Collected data
# # # # # # #

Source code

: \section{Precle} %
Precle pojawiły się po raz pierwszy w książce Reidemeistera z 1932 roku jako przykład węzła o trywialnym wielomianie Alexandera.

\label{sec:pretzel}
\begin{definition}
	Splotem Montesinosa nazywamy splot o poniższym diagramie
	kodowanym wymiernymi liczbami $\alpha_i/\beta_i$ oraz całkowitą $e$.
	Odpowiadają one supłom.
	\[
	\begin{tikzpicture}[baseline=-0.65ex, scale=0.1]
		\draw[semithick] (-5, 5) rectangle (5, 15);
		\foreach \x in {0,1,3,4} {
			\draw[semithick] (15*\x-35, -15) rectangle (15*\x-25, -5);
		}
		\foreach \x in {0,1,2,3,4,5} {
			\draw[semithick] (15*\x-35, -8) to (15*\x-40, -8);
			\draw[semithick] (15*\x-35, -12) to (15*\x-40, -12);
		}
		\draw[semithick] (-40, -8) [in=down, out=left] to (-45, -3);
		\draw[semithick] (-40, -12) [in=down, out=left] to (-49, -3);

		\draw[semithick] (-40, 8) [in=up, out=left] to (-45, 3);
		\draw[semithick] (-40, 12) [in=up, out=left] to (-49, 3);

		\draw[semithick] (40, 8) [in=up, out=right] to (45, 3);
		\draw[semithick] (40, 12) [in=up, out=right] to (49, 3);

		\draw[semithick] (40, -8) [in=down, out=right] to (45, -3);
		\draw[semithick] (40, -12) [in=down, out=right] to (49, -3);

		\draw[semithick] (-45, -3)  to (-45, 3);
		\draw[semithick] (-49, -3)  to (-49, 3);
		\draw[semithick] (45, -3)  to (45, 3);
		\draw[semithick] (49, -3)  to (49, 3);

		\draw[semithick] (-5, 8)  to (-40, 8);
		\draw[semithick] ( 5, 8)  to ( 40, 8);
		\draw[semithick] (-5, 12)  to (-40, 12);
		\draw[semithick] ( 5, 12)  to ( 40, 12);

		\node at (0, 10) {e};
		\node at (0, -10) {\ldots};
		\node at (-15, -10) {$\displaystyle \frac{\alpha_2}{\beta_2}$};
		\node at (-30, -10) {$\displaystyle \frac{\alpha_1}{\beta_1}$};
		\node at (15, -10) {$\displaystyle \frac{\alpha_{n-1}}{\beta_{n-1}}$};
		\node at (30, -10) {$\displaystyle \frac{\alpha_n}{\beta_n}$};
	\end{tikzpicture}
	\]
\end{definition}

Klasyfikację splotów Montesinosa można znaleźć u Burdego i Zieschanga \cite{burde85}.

# # # # # # #

Set down all of the data above, word for word.

Source code

: \section{Precle} %
Precle pojawiły się po raz pierwszy w książce Reidemeistera z 1932 roku jako przykład węzła o trywialnym wielomianie Alexandera.

\label{sec:pretzel}
\begin{definition}
	Splotem Montesinosa nazywamy splot o poniższym diagramie
	kodowanym wymiernymi liczbami $\alpha_i/\beta_i$ oraz całkowitą $e$.
	Odpowiadają one supłom.
	\[
	\begin{tikzpicture}[baseline=-0.65ex, scale=0.1]
		\draw[semithick] (-5, 5) rectangle (5, 15);
		\foreach \x in {0,1,3,4} {
			\draw[semithick] (15*\x-35, -15) rectangle (15*\x-25, -5);
		}
		\foreach \x in {0,1,2,3,4,5} {
			\draw[semithick] (15*\x-35, -8) to (15*\x-40, -8);
			\draw[semithick] (15*\x-35, -12) to (15*\x-40, -12);
		}
		\draw[semithick] (-40, -8) [in=down, out=left] to (-45, -3);
		\draw[semithick] (-40, -12) [in=down, out=left] to (-49, -3);

		\draw[semithick] (-40, 8) [in=up, out=left] to (-45, 3);
		\draw[semithick] (-40, 12) [in=up, out=left] to (-49, 3);

		\draw[semithick] (40, 8) [in=up, out=right] to (45, 3);
		\draw[semithick] (40, 12) [in=up, out=right] to (49, 3);

		\draw[semithick] (40, -8) [in=down, out=right] to (45, -3);
		\draw[semithick] (40, -12) [in=down, out=right] to (49, -3);

		\draw[semithick] (-45, -3)  to (-45, 3);
		\draw[semithick] (-49, -3)  to (-49, 3);
		\draw[semithick] (45, -3)  to (45, 3);
		\draw[semithick] (49, -3)  to (49, 3);

		\draw[semithick] (-5, 8)  to (-40, 8);
		\draw[semithick] ( 5, 8)  to ( 40, 8);
		\draw[semithick] (-5, 12)  to (-40, 12);
		\draw[semithick] ( 5, 12)  to ( 40, 12);

		\node at (0, 10) {e};
		\node at (0, -10) {\ldots};
		\node at (-15, -10) {$\displaystyle \frac{\alpha_2}{\beta_2}$};
		\node at (-30, -10) {$\displaystyle \frac{\alpha_1}{\beta_1}$};
		\node at (15, -10) {$\displaystyle \frac{\alpha_{n-1}}{\beta_{n-1}}$};
		\node at (30, -10) {$\displaystyle \frac{\alpha_n}{\beta_n}$};
	\end{tikzpicture}
	\]
\end{definition}

Klasyfikację splotów Montesinosa można znaleźć u Burdego i Zieschanga \cite{burde85}.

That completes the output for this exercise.